That’s Farming weekly contributor, Clodagh Hughes, runs a sheep enterprise on the Monaghan/Louth border near Inniskeen.
By now, you must be sick of me going on about the lack of rain, how little grass growth there is and how I’m having to dip into winter feed to supplement my sheep.
Well, as I write this, the temperatures have dropped, the rain is lashing against the window and the winds are gusting around making it feel very wintery indeed.
I’m delighted with the rain we’ve had here in the north-east, but sometimes you get the impression it just might not know when to leave again! Seriously though, it’s badly needed and has been received gratefully.
You’d be amazed how much growth can be achieved in a short period of time and with a little chemical help.

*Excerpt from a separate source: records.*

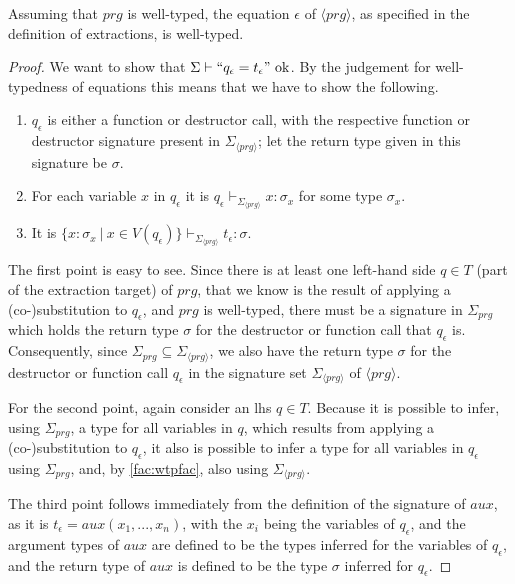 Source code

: \begin{lemma}
Assuming that $prg$ is well-typed, the equation $\epsilon$ of $\langle prg \rangle$, as specified in the definition of extractions, is well-typed.

\begin{proof}
We want to show that $\Sigma \vdash `` q_\epsilon = t_\epsilon " \textrm{ ok}$. By the judgement for well-typedness of equations this means that we have to show the following.
\begin{enumerate}
\item $q_\epsilon$ is either a function or destructor call, with the respective function or destructor signature present in $\Sigma_{\langle prg \rangle}$; let the return type given in this signature be $\sigma$.

\item For each variable $x$ in $q_\epsilon$ it is $q_\epsilon \vdash_{\Sigma_{\langle prg \rangle}} x : \sigma_x$ for some type $\sigma_x$.

\item It is $\{ x : \sigma_x ~ | ~ x \in V(q_\epsilon) \} \vdash_{\Sigma_{\langle prg \rangle}} t_\epsilon : \sigma$.
\end{enumerate}
The first point is easy to see. Since there is at least one left-hand side $q \in T$ (part of the extraction target) of $prg$, that we know is the result of applying a (co-)substitution to $q_\epsilon$, and $prg$ is well-typed, there must be a signature in $\Sigma_{prg}$ which holds the return type $\sigma$ for the destructor or function call that $q_\epsilon$ is. Consequently, since $\Sigma_{prg} \subseteq \Sigma_{\langle prg \rangle}$, we also have the return type $\sigma$ for the destructor or function call $q_\epsilon$ in the signature set $\Sigma_{\langle prg \rangle}$ of $\langle prg \rangle$.

For the second point, again consider an lhs $q \in T$. Because it is possible to infer, using $\Sigma_{prg}$, a type for all variables in $q$, which results from applying a (co-)substitution to $q_\epsilon$, it also is possible to infer a type for all variables in $q_\epsilon$ using $\Sigma_{prg}$, and, by \autoref{fac:wtpfac}, also using $\Sigma_{\langle prg \rangle}$.

The third point follows immediately from the definition of the signature of $aux$, as it is $t_\epsilon = aux(x_1, ..., x_n)$, with the $x_i$ being the variables of $q_\epsilon$, and the argument types of $aux$ are defined to be the types inferred for the variables of $q_\epsilon$, and the return type of $aux$ is defined to be the type $\sigma$ inferred for $q_\epsilon$.
\end{proof}
\end{lemma}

Fertiliser application does more than just ‘grow grass’ – it replaces vital nutrients to the soil and helps it to recover quicker especially after trying times such overgrazing and recent drought conditions.
I always get great advice on what fertilisers to use from Joe Butler and the team at Dooley’s Agri, Inniskeen.
In sheep news, it’s officially weaning time this week! There has been enough growth in the last 2 weeks to enable me to split the ewes and lambs and get them onto some decent grass.
The ewes have already begun limiting the lamb’s milk allowance and some of the lambs are almost as big as their mothers, so now it’s time for them to be separated – must get the earplugs out!
Weaning the lambs at the recommended age of 12-14 weeks old also allows for a sufficient recovery interval in the ewes before the next breeding season, which is not as far away as you might think guys!
The farming year flies by, which reminds me, I need to purchase a new stud ram for my girls! I absolutely love how interesting and involving animal husbandry is and as I progress with my wee flock, I learn more each day.
An almighty thud
In other news, I was at my breakfast one morning last week when there was an almighty thud at the back window; a young fledgeling Great Tit had flown into the window and was lying in a tiny, stunned feathery heap on the ground.
The poor wee thing had really given itself quite a wallop…I was amazed it hadn’t broken its tiny neck.
I left it to rest on the windowsill and locked TomTom, the cat, inside because I caught him eyeing up this feathery little ’titbit’.
I went about my chores and about 45 minutes later checked on birdy and I’m delighted to report that there was an empty ‘nest’.
I’d like to think I see him/her now at the bird feeders out my window and I’d swear it winked at me!
Finally, our much-anticipated motorbike outing was ruined by a number of factors…of which I’m not ready to talk about it yet.